For each line of the listing below that contains the string "rules", copy the line.

• • • •

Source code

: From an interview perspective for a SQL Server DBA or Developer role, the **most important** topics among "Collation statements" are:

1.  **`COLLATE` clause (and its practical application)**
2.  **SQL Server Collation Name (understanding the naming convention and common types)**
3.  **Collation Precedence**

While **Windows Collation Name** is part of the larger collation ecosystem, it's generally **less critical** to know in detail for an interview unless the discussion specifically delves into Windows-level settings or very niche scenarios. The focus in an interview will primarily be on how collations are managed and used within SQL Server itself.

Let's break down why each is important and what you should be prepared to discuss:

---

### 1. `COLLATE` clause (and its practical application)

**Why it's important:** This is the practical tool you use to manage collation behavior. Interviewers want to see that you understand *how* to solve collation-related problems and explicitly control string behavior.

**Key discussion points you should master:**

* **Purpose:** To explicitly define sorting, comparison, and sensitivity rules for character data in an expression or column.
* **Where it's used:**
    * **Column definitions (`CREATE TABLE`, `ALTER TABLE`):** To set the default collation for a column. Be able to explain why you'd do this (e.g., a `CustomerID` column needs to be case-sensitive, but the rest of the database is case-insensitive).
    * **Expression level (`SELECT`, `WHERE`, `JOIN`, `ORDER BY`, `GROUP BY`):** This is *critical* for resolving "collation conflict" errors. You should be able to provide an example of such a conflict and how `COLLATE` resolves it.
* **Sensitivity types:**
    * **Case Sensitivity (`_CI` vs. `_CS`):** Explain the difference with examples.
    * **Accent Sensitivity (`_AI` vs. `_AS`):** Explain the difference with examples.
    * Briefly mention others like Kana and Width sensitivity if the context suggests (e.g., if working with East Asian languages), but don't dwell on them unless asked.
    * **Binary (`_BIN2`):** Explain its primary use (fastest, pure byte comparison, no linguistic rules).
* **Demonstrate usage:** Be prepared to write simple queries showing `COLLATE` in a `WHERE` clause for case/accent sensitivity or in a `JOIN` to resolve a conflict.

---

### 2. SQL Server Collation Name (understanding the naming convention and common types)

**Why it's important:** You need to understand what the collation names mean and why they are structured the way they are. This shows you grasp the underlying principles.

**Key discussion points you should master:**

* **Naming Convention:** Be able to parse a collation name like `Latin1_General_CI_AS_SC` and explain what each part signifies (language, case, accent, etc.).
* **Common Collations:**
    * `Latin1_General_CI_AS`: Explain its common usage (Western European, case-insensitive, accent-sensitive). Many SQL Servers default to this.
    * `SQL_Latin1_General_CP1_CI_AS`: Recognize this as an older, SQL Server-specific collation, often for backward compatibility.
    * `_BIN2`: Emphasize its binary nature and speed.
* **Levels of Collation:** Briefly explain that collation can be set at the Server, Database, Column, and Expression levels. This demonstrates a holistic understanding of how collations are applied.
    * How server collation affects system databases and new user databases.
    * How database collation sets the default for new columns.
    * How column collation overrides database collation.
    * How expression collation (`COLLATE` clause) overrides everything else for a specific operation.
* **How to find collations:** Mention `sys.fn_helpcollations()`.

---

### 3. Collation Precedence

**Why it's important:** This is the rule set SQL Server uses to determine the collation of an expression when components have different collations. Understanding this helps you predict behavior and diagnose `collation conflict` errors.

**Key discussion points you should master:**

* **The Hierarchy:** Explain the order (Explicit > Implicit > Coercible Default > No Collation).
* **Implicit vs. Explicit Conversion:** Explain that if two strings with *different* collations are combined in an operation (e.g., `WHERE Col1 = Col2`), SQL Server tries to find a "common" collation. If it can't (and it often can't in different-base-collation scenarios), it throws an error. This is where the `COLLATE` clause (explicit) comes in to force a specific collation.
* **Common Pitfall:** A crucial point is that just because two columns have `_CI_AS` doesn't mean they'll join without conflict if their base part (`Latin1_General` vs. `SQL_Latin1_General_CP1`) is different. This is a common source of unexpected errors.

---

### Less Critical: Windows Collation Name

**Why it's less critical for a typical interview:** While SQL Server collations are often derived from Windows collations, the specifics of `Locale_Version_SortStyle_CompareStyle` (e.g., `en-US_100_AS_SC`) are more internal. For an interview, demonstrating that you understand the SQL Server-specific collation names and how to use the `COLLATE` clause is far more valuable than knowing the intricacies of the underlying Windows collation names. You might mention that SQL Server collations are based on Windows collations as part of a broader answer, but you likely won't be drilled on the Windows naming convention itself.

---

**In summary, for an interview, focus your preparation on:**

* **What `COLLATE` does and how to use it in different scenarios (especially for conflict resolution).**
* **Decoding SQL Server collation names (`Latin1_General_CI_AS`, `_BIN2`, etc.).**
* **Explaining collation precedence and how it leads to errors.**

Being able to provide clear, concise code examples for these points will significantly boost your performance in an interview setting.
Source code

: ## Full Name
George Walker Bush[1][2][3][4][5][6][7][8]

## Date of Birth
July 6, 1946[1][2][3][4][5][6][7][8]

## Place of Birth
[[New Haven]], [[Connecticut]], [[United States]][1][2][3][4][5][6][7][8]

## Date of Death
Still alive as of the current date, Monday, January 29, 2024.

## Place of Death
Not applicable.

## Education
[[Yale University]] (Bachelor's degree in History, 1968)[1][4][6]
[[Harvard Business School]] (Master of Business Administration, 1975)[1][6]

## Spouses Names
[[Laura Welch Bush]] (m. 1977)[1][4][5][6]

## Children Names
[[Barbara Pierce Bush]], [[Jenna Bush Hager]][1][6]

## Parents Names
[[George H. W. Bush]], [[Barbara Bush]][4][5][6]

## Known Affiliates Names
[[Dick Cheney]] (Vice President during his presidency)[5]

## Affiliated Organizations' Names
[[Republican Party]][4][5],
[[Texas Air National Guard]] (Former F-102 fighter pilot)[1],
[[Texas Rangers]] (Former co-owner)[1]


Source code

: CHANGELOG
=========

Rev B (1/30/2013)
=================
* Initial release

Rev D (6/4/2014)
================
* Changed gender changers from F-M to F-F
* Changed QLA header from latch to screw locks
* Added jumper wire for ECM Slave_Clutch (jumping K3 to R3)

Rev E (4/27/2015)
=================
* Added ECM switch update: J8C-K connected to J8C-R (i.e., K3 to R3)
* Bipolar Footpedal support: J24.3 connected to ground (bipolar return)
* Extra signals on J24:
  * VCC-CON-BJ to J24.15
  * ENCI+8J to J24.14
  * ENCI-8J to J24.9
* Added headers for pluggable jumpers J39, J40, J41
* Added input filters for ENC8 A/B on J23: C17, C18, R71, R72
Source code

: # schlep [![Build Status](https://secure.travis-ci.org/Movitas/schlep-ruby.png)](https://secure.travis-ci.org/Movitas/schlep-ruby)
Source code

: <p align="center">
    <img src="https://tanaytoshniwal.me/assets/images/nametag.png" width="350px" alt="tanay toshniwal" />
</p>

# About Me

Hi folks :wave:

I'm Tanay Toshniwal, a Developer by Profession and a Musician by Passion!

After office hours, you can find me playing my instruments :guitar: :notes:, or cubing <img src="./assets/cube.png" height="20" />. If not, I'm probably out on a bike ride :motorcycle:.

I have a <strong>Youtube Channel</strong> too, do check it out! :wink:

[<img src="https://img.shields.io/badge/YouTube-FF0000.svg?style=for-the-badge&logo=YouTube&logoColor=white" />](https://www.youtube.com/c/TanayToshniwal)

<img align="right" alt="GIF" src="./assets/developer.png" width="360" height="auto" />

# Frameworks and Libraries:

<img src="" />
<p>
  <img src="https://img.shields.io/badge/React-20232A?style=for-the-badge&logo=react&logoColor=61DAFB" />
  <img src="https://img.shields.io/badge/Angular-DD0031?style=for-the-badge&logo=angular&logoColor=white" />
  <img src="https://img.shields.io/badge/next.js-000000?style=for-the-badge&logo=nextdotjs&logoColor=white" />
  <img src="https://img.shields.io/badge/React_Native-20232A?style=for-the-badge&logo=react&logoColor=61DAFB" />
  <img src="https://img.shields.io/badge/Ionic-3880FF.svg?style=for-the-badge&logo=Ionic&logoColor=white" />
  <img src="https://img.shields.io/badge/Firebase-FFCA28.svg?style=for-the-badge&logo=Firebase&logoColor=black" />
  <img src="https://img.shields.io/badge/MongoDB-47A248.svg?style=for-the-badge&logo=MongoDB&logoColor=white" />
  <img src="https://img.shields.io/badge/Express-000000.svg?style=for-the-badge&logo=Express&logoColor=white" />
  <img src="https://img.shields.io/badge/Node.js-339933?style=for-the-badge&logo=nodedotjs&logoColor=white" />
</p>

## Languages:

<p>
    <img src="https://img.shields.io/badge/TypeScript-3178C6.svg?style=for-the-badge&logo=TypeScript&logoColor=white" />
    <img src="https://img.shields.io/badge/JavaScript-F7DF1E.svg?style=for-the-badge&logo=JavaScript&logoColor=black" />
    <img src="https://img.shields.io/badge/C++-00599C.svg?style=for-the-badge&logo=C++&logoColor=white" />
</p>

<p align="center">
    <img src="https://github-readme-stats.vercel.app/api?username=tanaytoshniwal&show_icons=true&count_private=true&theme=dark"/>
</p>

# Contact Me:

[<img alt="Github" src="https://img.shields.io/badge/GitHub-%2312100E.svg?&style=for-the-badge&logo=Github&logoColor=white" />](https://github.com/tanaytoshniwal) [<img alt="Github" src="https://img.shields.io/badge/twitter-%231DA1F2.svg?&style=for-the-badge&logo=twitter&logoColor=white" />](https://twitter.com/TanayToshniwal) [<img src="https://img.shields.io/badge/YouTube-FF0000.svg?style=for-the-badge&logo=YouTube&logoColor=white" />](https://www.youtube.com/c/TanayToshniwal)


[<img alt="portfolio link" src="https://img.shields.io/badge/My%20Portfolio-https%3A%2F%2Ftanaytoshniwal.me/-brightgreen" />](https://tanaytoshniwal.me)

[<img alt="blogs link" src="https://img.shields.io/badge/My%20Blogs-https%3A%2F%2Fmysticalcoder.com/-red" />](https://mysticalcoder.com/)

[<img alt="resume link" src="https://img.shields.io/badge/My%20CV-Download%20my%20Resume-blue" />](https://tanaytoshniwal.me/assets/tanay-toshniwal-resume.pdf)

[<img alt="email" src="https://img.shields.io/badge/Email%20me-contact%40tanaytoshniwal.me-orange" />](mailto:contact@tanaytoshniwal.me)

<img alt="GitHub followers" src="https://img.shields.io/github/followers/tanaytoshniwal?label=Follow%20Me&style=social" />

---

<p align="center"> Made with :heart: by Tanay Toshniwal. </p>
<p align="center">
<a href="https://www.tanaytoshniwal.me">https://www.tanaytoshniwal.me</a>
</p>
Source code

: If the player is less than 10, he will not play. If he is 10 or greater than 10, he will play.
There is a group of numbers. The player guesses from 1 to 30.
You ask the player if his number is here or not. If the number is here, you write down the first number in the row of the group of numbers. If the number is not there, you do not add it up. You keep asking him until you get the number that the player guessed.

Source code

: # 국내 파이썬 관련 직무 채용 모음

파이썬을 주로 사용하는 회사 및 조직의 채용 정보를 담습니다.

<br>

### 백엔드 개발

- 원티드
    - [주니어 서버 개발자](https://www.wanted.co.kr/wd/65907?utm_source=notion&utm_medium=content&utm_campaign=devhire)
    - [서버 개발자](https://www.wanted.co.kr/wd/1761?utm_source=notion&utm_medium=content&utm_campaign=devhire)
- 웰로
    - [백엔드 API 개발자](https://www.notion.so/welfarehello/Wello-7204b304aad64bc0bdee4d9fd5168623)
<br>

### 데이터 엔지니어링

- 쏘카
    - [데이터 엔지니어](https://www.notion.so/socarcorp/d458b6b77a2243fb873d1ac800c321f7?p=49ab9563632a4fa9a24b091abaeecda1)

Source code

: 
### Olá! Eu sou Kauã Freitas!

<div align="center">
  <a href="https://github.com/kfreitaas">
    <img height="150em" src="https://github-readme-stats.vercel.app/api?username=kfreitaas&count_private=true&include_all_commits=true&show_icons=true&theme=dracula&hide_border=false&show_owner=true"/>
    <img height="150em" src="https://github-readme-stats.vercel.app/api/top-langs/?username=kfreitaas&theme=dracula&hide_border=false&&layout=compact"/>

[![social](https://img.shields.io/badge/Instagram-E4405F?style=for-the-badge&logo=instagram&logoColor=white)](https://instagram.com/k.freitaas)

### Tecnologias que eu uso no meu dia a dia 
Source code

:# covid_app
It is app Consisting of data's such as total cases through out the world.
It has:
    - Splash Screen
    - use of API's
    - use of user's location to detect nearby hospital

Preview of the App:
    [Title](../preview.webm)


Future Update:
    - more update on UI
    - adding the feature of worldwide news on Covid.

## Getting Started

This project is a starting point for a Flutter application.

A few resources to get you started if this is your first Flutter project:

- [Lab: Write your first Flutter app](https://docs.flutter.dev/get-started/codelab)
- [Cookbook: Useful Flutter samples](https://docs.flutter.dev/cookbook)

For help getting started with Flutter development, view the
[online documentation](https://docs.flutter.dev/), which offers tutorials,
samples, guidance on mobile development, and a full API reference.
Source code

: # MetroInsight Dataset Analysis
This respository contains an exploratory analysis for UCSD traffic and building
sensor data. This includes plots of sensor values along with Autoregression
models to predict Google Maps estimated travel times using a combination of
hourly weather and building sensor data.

• • • •

## [Solution to this problem]
* **Purpose:** To explicitly define sorting, comparison, and sensitivity rules for character data in an expression or column.
    * **Binary (`_BIN2`):** Explain its primary use (fastest, pure byte comparison, no linguistic rules).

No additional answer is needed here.